#### DATA:

----------------

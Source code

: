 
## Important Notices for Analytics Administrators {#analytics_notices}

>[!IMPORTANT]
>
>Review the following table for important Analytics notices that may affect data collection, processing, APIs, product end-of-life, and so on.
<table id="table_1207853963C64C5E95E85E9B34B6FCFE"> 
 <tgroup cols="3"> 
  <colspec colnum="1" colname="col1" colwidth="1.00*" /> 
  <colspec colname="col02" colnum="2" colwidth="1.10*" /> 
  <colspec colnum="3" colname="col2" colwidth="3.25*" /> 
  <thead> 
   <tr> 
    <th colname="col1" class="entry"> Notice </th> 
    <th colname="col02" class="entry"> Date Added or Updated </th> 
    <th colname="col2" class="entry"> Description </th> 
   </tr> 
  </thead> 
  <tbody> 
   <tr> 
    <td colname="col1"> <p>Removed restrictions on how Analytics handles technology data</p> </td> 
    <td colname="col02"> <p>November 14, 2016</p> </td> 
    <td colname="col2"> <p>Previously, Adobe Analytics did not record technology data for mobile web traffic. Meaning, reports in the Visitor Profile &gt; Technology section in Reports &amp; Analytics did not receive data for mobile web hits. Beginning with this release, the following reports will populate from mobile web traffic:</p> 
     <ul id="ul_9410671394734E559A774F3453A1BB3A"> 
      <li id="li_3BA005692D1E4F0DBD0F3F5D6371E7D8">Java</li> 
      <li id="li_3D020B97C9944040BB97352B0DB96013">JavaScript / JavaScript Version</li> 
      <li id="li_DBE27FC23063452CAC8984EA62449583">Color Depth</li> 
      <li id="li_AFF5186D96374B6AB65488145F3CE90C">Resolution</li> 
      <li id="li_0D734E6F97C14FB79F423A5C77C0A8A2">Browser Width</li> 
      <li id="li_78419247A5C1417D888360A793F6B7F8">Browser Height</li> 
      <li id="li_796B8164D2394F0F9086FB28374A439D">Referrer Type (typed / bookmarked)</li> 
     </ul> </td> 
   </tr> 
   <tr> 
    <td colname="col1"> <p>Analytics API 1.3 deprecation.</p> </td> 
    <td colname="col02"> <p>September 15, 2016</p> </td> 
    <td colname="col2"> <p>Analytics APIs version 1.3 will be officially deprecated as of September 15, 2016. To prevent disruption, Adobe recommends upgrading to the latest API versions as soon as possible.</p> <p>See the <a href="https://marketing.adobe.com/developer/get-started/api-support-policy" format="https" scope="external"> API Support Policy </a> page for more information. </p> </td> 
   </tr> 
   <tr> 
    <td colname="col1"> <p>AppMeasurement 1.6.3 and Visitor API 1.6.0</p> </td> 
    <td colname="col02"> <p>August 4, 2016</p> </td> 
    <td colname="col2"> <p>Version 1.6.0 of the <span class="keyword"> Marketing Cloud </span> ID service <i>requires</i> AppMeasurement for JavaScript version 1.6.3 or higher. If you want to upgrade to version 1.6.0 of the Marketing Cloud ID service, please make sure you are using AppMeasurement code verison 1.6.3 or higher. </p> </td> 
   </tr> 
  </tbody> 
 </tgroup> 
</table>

----------------

#### PROBLEM TO WORK ON:
Output every line of the listing word for word.

#### ANSWER TO THE PROBLEM:
Source code

: 
## Important Notices for Analytics Administrators {#analytics_notices}

>[!IMPORTANT]
>
>Review the following table for important Analytics notices that may affect data collection, processing, APIs, product end-of-life, and so on.
<table id="table_1207853963C64C5E95E85E9B34B6FCFE"> 
 <tgroup cols="3"> 
  <colspec colnum="1" colname="col1" colwidth="1.00*" /> 
  <colspec colname="col02" colnum="2" colwidth="1.10*" /> 
  <colspec colnum="3" colname="col2" colwidth="3.25*" /> 
  <thead> 
   <tr> 
    <th colname="col1" class="entry"> Notice </th> 
    <th colname="col02" class="entry"> Date Added or Updated </th> 
    <th colname="col2" class="entry"> Description </th> 
   </tr> 
  </thead> 
  <tbody> 
   <tr> 
    <td colname="col1"> <p>Removed restrictions on how Analytics handles technology data</p> </td> 
    <td colname="col02"> <p>November 14, 2016</p> </td> 
    <td colname="col2"> <p>Previously, Adobe Analytics did not record technology data for mobile web traffic. Meaning, reports in the Visitor Profile &gt; Technology section in Reports &amp; Analytics did not receive data for mobile web hits. Beginning with this release, the following reports will populate from mobile web traffic:</p> 
     <ul id="ul_9410671394734E559A774F3453A1BB3A"> 
      <li id="li_3BA005692D1E4F0DBD0F3F5D6371E7D8">Java</li> 
      <li id="li_3D020B97C9944040BB97352B0DB96013">JavaScript / JavaScript Version</li> 
      <li id="li_DBE27FC23063452CAC8984EA62449583">Color Depth</li> 
      <li id="li_AFF5186D96374B6AB65488145F3CE90C">Resolution</li> 
      <li id="li_0D734E6F97C14FB79F423A5C77C0A8A2">Browser Width</li> 
      <li id="li_78419247A5C1417D888360A793F6B7F8">Browser Height</li> 
      <li id="li_796B8164D2394F0F9086FB28374A439D">Referrer Type (typed / bookmarked)</li> 
     </ul> </td> 
   </tr> 
   <tr> 
    <td colname="col1"> <p>Analytics API 1.3 deprecation.</p> </td> 
    <td colname="col02"> <p>September 15, 2016</p> </td> 
    <td colname="col2"> <p>Analytics APIs version 1.3 will be officially deprecated as of September 15, 2016. To prevent disruption, Adobe recommends upgrading to the latest API versions as soon as possible.</p> <p>See the <a href="https://marketing.adobe.com/developer/get-started/api-support-policy" format="https" scope="external"> API Support Policy </a> page for more information. </p> </td> 
   </tr> 
   <tr> 
    <td colname="col1"> <p>AppMeasurement 1.6.3 and Visitor API 1.6.0</p> </td> 
    <td colname="col02"> <p>August 4, 2016</p> </td> 
    <td colname="col2"> <p>Version 1.6.0 of the <span class="keyword"> Marketing Cloud </span> ID service <i>requires</i> AppMeasurement for JavaScript version 1.6.3 or higher. If you want to upgrade to version 1.6.0 of the Marketing Cloud ID service, please make sure you are using AppMeasurement code verison 1.6.3 or higher. </p> </td> 
   </tr> 
  </tbody> 
 </tgroup> 
</table>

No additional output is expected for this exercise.